→ **ACTION ITEM**
Retype the records below exactly as they stand, omitting the pictures.

→ **Data records**
--------
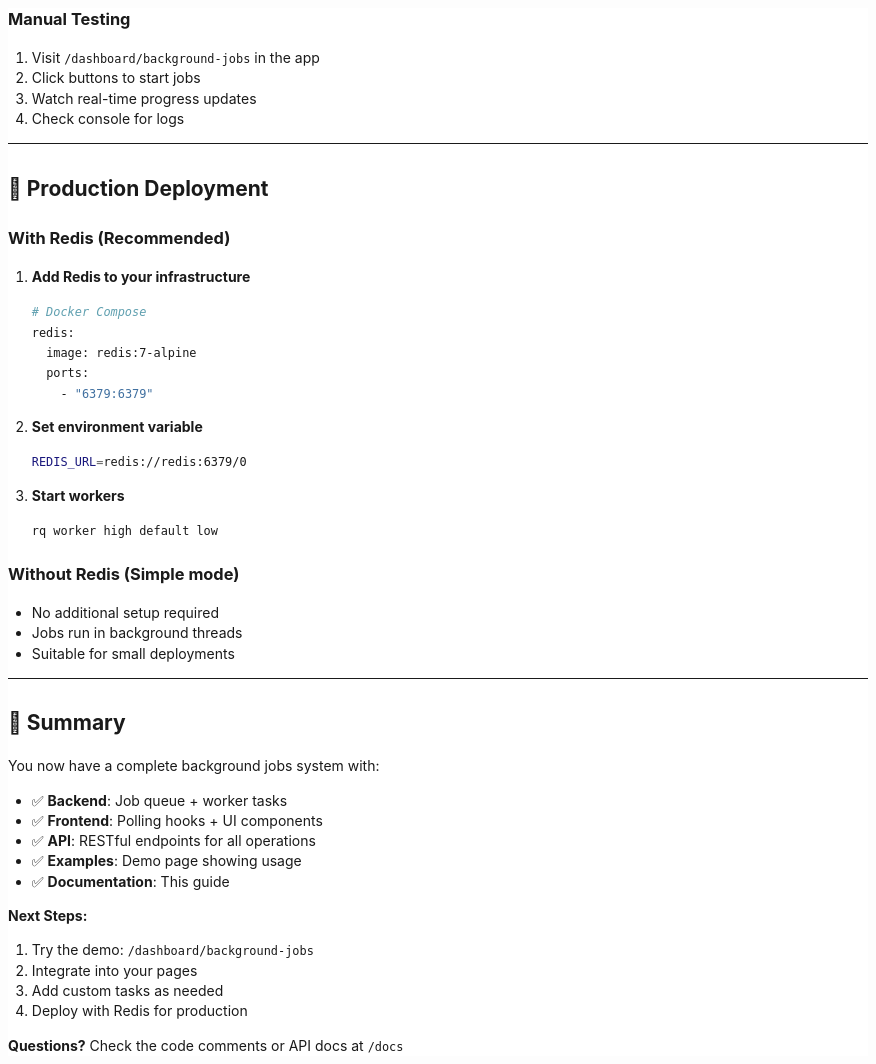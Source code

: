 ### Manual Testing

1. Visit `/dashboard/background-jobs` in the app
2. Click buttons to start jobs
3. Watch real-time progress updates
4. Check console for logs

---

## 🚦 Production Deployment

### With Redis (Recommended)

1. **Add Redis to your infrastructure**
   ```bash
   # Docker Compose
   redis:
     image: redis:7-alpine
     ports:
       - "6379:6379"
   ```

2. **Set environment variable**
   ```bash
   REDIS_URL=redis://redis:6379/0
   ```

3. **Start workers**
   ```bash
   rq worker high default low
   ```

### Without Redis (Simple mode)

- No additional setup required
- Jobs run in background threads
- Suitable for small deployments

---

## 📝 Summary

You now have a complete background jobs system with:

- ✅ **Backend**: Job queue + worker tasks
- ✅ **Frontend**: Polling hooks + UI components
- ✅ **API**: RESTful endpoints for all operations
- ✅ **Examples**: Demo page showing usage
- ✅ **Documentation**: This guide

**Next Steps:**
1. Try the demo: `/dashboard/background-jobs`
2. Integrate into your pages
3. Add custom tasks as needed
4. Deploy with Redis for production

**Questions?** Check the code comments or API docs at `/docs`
--------
→ **TASK RESULT**
Source code

: ### Manual Testing

1. Visit `/dashboard/background-jobs` in the app
2. Click buttons to start jobs
3. Watch real-time progress updates
4. Check console for logs

---

## 🚦 Production Deployment

### With Redis (Recommended)

1. **Add Redis to your infrastructure**
   ```bash
   # Docker Compose
   redis:
     image: redis:7-alpine
     ports:
       - "6379:6379"
   ```

2. **Set environment variable**
   ```bash
   REDIS_URL=redis://redis:6379/0
   ```

3. **Start workers**
   ```bash
   rq worker high default low
   ```

### Without Redis (Simple mode)

- No additional setup required
- Jobs run in background threads
- Suitable for small deployments

---

## 📝 Summary

You now have a complete background jobs system with:

- ✅ **Backend**: Job queue + worker tasks
- ✅ **Frontend**: Polling hooks + UI components
- ✅ **API**: RESTful endpoints for all operations
- ✅ **Examples**: Demo page showing usage
- ✅ **Documentation**: This guide

**Next Steps:**
1. Try the demo: `/dashboard/background-jobs`
2. Integrate into your pages
3. Add custom tasks as needed
4. Deploy with Redis for production

**Questions?** Check the code comments or API docs at `/docs`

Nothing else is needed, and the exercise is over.